[Your assignment] The whole listing below is to be returned without alteration.

[Records provided]

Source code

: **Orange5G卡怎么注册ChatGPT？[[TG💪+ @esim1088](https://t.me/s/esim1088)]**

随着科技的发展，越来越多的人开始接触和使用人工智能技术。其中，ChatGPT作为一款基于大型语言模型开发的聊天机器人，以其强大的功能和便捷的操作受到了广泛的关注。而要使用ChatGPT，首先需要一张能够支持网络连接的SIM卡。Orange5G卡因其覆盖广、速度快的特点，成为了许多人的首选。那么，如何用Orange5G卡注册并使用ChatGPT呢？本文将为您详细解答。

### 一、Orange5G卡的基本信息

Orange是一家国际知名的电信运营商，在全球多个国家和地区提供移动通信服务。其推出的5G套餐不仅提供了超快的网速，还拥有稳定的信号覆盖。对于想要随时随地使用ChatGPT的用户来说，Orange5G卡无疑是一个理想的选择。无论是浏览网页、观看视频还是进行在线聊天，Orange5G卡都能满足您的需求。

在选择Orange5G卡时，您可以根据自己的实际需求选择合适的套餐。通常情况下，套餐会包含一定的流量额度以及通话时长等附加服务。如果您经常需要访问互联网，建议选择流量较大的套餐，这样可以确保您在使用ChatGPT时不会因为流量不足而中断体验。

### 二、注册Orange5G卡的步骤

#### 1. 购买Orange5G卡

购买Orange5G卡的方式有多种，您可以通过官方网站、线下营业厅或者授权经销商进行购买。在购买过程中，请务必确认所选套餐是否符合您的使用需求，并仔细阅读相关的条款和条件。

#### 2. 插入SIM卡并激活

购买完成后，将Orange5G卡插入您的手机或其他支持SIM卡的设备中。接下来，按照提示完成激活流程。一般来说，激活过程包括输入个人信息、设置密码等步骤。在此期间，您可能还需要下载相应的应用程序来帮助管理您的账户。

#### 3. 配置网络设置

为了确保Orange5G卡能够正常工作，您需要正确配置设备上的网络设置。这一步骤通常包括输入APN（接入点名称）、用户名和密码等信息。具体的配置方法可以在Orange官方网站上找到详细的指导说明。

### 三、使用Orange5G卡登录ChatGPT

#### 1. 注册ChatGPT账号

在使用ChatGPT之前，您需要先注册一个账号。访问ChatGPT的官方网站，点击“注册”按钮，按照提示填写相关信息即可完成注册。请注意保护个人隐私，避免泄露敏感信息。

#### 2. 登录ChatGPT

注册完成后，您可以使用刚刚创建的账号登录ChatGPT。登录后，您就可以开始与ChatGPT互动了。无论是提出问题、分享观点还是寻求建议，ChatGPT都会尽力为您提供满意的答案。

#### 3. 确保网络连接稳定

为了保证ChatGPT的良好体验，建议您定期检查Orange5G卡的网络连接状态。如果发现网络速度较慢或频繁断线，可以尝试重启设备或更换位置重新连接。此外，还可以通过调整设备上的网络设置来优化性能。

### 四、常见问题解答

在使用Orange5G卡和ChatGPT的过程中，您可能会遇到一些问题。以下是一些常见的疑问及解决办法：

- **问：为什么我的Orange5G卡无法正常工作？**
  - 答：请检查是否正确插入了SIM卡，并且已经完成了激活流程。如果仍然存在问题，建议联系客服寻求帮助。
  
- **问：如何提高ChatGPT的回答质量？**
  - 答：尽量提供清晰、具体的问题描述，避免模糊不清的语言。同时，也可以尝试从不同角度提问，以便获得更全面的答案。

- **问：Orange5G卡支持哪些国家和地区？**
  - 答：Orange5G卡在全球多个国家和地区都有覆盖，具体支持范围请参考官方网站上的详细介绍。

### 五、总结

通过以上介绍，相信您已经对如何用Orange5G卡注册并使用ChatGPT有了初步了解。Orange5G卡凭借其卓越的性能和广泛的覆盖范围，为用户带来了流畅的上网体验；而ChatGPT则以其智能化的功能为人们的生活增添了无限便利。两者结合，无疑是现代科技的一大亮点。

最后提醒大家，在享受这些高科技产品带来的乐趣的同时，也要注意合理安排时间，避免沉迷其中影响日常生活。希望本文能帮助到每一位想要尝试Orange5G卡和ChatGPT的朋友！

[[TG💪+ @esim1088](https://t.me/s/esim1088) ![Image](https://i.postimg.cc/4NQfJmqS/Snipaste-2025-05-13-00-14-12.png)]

[Response for this exercise]
Source code

: **Orange5G卡怎么注册ChatGPT？[[TG💪+ @esim1088](https://t.me/s/esim1088)]**

随着科技的发展，越来越多的人开始接触和使用人工智能技术。其中，ChatGPT作为一款基于大型语言模型开发的聊天机器人，以其强大的功能和便捷的操作受到了广泛的关注。而要使用ChatGPT，首先需要一张能够支持网络连接的SIM卡。Orange5G卡因其覆盖广、速度快的特点，成为了许多人的首选。那么，如何用Orange5G卡注册并使用ChatGPT呢？本文将为您详细解答。

### 一、Orange5G卡的基本信息

Orange是一家国际知名的电信运营商，在全球多个国家和地区提供移动通信服务。其推出的5G套餐不仅提供了超快的网速，还拥有稳定的信号覆盖。对于想要随时随地使用ChatGPT的用户来说，Orange5G卡无疑是一个理想的选择。无论是浏览网页、观看视频还是进行在线聊天，Orange5G卡都能满足您的需求。

在选择Orange5G卡时，您可以根据自己的实际需求选择合适的套餐。通常情况下，套餐会包含一定的流量额度以及通话时长等附加服务。如果您经常需要访问互联网，建议选择流量较大的套餐，这样可以确保您在使用ChatGPT时不会因为流量不足而中断体验。

### 二、注册Orange5G卡的步骤

#### 1. 购买Orange5G卡

购买Orange5G卡的方式有多种，您可以通过官方网站、线下营业厅或者授权经销商进行购买。在购买过程中，请务必确认所选套餐是否符合您的使用需求，并仔细阅读相关的条款和条件。

#### 2. 插入SIM卡并激活

购买完成后，将Orange5G卡插入您的手机或其他支持SIM卡的设备中。接下来，按照提示完成激活流程。一般来说，激活过程包括输入个人信息、设置密码等步骤。在此期间，您可能还需要下载相应的应用程序来帮助管理您的账户。

#### 3. 配置网络设置

为了确保Orange5G卡能够正常工作，您需要正确配置设备上的网络设置。这一步骤通常包括输入APN（接入点名称）、用户名和密码等信息。具体的配置方法可以在Orange官方网站上找到详细的指导说明。

### 三、使用Orange5G卡登录ChatGPT

#### 1. 注册ChatGPT账号

在使用ChatGPT之前，您需要先注册一个账号。访问ChatGPT的官方网站，点击“注册”按钮，按照提示填写相关信息即可完成注册。请注意保护个人隐私，避免泄露敏感信息。

#### 2. 登录ChatGPT

注册完成后，您可以使用刚刚创建的账号登录ChatGPT。登录后，您就可以开始与ChatGPT互动了。无论是提出问题、分享观点还是寻求建议，ChatGPT都会尽力为您提供满意的答案。

#### 3. 确保网络连接稳定

为了保证ChatGPT的良好体验，建议您定期检查Orange5G卡的网络连接状态。如果发现网络速度较慢或频繁断线，可以尝试重启设备或更换位置重新连接。此外，还可以通过调整设备上的网络设置来优化性能。

### 四、常见问题解答

在使用Orange5G卡和ChatGPT的过程中，您可能会遇到一些问题。以下是一些常见的疑问及解决办法：

- **问：为什么我的Orange5G卡无法正常工作？**
  - 答：请检查是否正确插入了SIM卡，并且已经完成了激活流程。如果仍然存在问题，建议联系客服寻求帮助。
  
- **问：如何提高ChatGPT的回答质量？**
  - 答：尽量提供清晰、具体的问题描述，避免模糊不清的语言。同时，也可以尝试从不同角度提问，以便获得更全面的答案。

- **问：Orange5G卡支持哪些国家和地区？**
  - 答：Orange5G卡在全球多个国家和地区都有覆盖，具体支持范围请参考官方网站上的详细介绍。

### 五、总结

通过以上介绍，相信您已经对如何用Orange5G卡注册并使用ChatGPT有了初步了解。Orange5G卡凭借其卓越的性能和广泛的覆盖范围，为用户带来了流畅的上网体验；而ChatGPT则以其智能化的功能为人们的生活增添了无限便利。两者结合，无疑是现代科技的一大亮点。

最后提醒大家，在享受这些高科技产品带来的乐趣的同时，也要注意合理安排时间，避免沉迷其中影响日常生活。希望本文能帮助到每一位想要尝试Orange5G卡和ChatGPT的朋友！

[[TG💪+ @esim1088](https://t.me/s/esim1088) ![Image](https://i.postimg.cc/4NQfJmqS/Snipaste-2025-05-13-00-14-12.png)]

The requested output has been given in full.